(Saved data entries)
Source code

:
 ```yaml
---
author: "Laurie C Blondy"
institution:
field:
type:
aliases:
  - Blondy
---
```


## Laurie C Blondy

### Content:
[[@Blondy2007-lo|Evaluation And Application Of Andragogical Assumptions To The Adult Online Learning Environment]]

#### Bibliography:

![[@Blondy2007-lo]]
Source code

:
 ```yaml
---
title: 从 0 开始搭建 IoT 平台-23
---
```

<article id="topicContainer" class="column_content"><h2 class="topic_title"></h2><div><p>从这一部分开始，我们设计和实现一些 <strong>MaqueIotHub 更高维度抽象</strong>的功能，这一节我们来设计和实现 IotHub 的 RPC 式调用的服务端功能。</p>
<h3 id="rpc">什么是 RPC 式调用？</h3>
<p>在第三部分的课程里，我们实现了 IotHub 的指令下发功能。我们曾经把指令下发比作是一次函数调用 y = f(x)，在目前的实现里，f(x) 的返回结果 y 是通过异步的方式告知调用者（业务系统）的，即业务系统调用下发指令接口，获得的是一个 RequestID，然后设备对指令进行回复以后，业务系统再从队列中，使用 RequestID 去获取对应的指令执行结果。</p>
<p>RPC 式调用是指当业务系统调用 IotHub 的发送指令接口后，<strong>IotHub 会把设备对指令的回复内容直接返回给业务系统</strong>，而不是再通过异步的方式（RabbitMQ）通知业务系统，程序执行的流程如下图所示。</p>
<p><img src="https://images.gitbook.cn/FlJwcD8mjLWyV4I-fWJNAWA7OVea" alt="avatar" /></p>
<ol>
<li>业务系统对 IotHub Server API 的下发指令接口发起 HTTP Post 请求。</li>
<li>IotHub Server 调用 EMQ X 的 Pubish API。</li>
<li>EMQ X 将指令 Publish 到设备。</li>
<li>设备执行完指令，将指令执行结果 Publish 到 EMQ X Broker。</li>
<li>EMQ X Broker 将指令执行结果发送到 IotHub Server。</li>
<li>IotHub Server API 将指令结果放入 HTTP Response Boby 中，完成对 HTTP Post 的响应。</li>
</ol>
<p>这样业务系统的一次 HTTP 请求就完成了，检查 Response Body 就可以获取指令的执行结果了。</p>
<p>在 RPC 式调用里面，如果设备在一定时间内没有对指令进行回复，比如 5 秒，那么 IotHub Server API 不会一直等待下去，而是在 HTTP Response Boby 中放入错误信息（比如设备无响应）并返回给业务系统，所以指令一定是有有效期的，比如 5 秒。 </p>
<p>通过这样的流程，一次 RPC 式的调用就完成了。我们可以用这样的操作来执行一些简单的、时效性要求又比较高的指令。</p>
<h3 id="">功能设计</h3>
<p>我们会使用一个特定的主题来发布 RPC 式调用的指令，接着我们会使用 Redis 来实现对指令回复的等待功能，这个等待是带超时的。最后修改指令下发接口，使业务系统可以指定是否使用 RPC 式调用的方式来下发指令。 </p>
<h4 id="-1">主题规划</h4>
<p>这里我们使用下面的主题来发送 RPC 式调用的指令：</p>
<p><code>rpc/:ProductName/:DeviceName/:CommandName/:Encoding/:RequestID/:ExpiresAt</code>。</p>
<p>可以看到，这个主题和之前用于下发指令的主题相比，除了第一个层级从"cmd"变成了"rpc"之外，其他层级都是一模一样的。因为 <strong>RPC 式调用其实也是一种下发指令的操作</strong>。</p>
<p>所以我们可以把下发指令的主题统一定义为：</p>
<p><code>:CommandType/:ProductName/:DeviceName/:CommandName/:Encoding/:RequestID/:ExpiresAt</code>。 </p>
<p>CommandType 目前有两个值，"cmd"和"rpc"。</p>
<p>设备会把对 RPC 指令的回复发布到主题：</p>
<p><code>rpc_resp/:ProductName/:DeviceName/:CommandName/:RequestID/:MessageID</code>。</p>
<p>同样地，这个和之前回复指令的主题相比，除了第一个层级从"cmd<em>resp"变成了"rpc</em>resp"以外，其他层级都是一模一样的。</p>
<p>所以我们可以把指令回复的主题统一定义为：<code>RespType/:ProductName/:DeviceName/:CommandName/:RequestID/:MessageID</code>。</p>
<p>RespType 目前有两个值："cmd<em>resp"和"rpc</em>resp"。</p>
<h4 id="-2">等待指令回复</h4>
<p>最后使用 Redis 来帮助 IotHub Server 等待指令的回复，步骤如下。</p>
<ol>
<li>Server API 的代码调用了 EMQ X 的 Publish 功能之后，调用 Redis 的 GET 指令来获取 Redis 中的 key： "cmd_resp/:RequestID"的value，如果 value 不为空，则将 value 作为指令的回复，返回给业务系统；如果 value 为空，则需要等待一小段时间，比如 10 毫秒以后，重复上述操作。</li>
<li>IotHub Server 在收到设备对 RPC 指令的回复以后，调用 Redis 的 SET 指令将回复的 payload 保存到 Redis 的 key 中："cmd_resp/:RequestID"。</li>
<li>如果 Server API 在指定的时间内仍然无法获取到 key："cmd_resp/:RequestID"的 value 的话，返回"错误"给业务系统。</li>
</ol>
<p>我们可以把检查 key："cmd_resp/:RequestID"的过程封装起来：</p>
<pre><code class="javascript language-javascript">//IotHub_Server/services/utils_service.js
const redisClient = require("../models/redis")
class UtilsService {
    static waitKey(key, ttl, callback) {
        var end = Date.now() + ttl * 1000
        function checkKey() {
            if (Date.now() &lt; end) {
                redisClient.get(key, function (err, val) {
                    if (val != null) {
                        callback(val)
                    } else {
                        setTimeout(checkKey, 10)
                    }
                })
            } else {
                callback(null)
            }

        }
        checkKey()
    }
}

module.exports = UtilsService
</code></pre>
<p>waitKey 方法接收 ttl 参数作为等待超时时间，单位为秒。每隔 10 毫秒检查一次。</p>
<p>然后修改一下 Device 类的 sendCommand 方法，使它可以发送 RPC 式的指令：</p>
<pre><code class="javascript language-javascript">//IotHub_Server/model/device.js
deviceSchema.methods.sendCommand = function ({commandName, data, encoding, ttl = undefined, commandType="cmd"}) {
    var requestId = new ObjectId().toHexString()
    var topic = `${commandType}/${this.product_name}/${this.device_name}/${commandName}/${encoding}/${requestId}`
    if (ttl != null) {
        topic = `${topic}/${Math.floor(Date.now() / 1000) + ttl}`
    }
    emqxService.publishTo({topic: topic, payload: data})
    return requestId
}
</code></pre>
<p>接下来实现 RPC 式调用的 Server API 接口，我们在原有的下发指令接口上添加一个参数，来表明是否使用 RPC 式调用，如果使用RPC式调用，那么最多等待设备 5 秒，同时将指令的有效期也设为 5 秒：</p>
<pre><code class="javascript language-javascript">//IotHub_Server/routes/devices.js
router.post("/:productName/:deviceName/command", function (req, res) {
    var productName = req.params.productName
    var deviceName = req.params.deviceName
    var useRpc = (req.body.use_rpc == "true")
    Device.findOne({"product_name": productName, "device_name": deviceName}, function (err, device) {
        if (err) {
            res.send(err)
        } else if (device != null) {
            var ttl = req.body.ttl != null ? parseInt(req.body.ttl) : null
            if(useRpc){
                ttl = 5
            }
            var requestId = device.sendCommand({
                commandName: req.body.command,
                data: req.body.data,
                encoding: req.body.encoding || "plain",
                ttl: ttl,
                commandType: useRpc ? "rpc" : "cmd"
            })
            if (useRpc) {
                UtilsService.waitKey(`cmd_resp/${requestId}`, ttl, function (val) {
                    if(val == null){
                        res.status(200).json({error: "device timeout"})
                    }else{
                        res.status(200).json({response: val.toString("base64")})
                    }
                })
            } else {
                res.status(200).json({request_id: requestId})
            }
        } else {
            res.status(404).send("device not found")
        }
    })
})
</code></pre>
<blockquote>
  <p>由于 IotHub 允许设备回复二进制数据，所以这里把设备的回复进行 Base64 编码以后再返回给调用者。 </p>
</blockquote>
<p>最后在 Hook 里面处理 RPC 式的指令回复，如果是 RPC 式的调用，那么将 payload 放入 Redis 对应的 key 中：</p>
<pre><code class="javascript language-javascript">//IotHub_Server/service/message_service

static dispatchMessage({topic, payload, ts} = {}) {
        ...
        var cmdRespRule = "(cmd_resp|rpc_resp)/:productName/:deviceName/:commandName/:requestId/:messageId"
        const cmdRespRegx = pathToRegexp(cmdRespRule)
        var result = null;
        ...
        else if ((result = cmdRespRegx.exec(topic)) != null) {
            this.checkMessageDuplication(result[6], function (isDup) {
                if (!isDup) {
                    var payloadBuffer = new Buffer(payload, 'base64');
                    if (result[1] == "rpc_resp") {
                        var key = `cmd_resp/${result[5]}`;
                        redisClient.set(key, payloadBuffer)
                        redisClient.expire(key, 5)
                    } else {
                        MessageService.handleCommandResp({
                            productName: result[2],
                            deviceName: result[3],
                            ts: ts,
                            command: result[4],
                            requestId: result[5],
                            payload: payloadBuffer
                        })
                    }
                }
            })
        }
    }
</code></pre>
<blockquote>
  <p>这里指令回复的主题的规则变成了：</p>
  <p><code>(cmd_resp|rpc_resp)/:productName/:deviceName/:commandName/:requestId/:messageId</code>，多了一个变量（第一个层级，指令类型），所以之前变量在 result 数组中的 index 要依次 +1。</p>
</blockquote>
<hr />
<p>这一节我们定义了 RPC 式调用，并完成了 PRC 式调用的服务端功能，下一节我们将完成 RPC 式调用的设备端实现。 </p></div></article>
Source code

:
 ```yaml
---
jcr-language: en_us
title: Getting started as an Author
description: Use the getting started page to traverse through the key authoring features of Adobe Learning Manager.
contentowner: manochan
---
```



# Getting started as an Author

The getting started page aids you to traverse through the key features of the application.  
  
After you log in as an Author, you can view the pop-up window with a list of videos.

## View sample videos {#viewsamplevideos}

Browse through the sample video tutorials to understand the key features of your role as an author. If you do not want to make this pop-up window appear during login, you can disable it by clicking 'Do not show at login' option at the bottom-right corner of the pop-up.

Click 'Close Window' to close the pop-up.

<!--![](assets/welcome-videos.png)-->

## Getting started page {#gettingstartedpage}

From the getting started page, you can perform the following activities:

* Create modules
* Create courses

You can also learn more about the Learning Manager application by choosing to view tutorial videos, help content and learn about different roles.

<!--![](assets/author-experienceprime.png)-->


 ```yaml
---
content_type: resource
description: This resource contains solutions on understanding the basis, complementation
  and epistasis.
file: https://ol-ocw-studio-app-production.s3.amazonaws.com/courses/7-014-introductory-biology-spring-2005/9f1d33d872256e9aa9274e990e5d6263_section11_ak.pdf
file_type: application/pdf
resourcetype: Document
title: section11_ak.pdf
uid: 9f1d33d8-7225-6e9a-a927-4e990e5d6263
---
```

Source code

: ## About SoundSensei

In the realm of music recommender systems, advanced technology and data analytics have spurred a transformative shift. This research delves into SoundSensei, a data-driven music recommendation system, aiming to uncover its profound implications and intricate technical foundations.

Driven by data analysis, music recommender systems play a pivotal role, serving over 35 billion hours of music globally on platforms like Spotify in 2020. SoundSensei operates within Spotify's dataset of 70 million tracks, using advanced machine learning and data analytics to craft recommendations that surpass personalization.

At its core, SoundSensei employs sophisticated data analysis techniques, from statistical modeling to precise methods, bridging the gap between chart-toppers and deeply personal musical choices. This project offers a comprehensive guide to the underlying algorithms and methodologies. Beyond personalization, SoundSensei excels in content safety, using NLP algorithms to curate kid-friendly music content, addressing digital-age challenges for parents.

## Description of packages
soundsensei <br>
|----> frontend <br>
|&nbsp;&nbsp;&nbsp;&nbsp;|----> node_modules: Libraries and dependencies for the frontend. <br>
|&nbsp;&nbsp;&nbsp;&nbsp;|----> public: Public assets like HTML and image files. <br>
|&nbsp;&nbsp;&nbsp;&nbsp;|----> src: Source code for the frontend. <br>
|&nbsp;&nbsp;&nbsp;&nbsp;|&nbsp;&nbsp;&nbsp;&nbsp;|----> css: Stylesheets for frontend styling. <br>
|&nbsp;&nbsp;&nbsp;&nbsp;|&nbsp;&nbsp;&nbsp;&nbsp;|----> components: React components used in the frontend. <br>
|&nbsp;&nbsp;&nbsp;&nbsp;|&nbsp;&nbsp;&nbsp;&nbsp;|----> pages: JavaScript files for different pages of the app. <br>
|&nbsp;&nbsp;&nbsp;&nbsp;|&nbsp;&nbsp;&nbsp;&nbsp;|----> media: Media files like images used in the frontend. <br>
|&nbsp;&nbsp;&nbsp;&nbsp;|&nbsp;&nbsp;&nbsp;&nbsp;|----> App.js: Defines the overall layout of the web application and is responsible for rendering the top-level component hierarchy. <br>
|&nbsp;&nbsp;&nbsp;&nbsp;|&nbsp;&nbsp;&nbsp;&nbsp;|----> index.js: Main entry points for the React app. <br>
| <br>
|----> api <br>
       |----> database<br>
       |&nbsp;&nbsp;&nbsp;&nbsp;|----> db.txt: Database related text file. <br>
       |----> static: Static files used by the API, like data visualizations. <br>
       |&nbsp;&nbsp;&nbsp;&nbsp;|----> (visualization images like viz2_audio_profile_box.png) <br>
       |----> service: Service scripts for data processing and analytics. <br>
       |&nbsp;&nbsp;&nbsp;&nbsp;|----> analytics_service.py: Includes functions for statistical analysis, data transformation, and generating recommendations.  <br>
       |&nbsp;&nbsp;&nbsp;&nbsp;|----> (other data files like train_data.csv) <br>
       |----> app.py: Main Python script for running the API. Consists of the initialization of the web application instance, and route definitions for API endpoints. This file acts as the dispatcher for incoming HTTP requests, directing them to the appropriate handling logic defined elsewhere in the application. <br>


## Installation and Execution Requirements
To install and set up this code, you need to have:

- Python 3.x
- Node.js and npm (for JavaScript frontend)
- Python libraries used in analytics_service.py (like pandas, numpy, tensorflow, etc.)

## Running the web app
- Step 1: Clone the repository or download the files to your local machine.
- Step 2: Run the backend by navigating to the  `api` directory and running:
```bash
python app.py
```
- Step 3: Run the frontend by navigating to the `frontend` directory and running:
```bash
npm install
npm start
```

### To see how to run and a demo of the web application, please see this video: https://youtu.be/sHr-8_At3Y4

(Work request) Extract, please, the lines from the start of the entries above through the one with "<p>在 RPC 式调用里面，如果设备在一定时间内没有对指令进行回复，比如", both included, reproducing each exactly and adding nothing.

(Solution for this task)
Source code

:
 ```yaml
---
author: "Laurie C Blondy"
institution:
field:
type:
aliases:
  - Blondy
---
```


## Laurie C Blondy

### Content:
[[@Blondy2007-lo|Evaluation And Application Of Andragogical Assumptions To The Adult Online Learning Environment]]

#### Bibliography:

![[@Blondy2007-lo]]
Source code

:
 ```yaml
---
title: 从 0 开始搭建 IoT 平台-23
---
```

<article id="topicContainer" class="column_content"><h2 class="topic_title"></h2><div><p>从这一部分开始，我们设计和实现一些 <strong>MaqueIotHub 更高维度抽象</strong>的功能，这一节我们来设计和实现 IotHub 的 RPC 式调用的服务端功能。</p>
<h3 id="rpc">什么是 RPC 式调用？</h3>
<p>在第三部分的课程里，我们实现了 IotHub 的指令下发功能。我们曾经把指令下发比作是一次函数调用 y = f(x)，在目前的实现里，f(x) 的返回结果 y 是通过异步的方式告知调用者（业务系统）的，即业务系统调用下发指令接口，获得的是一个 RequestID，然后设备对指令进行回复以后，业务系统再从队列中，使用 RequestID 去获取对应的指令执行结果。</p>
<p>RPC 式调用是指当业务系统调用 IotHub 的发送指令接口后，<strong>IotHub 会把设备对指令的回复内容直接返回给业务系统</strong>，而不是再通过异步的方式（RabbitMQ）通知业务系统，程序执行的流程如下图所示。</p>
<p><img src="https://images.gitbook.cn/FlJwcD8mjLWyV4I-fWJNAWA7OVea" alt="avatar" /></p>
<ol>
<li>业务系统对 IotHub Server API 的下发指令接口发起 HTTP Post 请求。</li>
<li>IotHub Server 调用 EMQ X 的 Pubish API。</li>
<li>EMQ X 将指令 Publish 到设备。</li>
<li>设备执行完指令，将指令执行结果 Publish 到 EMQ X Broker。</li>
<li>EMQ X Broker 将指令执行结果发送到 IotHub Server。</li>
<li>IotHub Server API 将指令结果放入 HTTP Response Boby 中，完成对 HTTP Post 的响应。</li>
</ol>
<p>这样业务系统的一次 HTTP 请求就完成了，检查 Response Body 就可以获取指令的执行结果了。</p>
<p>在 RPC 式调用里面，如果设备在一定时间内没有对指令进行回复，比如 5 秒，那么 IotHub Server API 不会一直等待下去，而是在 HTTP Response Boby 中放入错误信息（比如设备无响应）并返回给业务系统，所以指令一定是有有效期的，比如 5 秒。 </p>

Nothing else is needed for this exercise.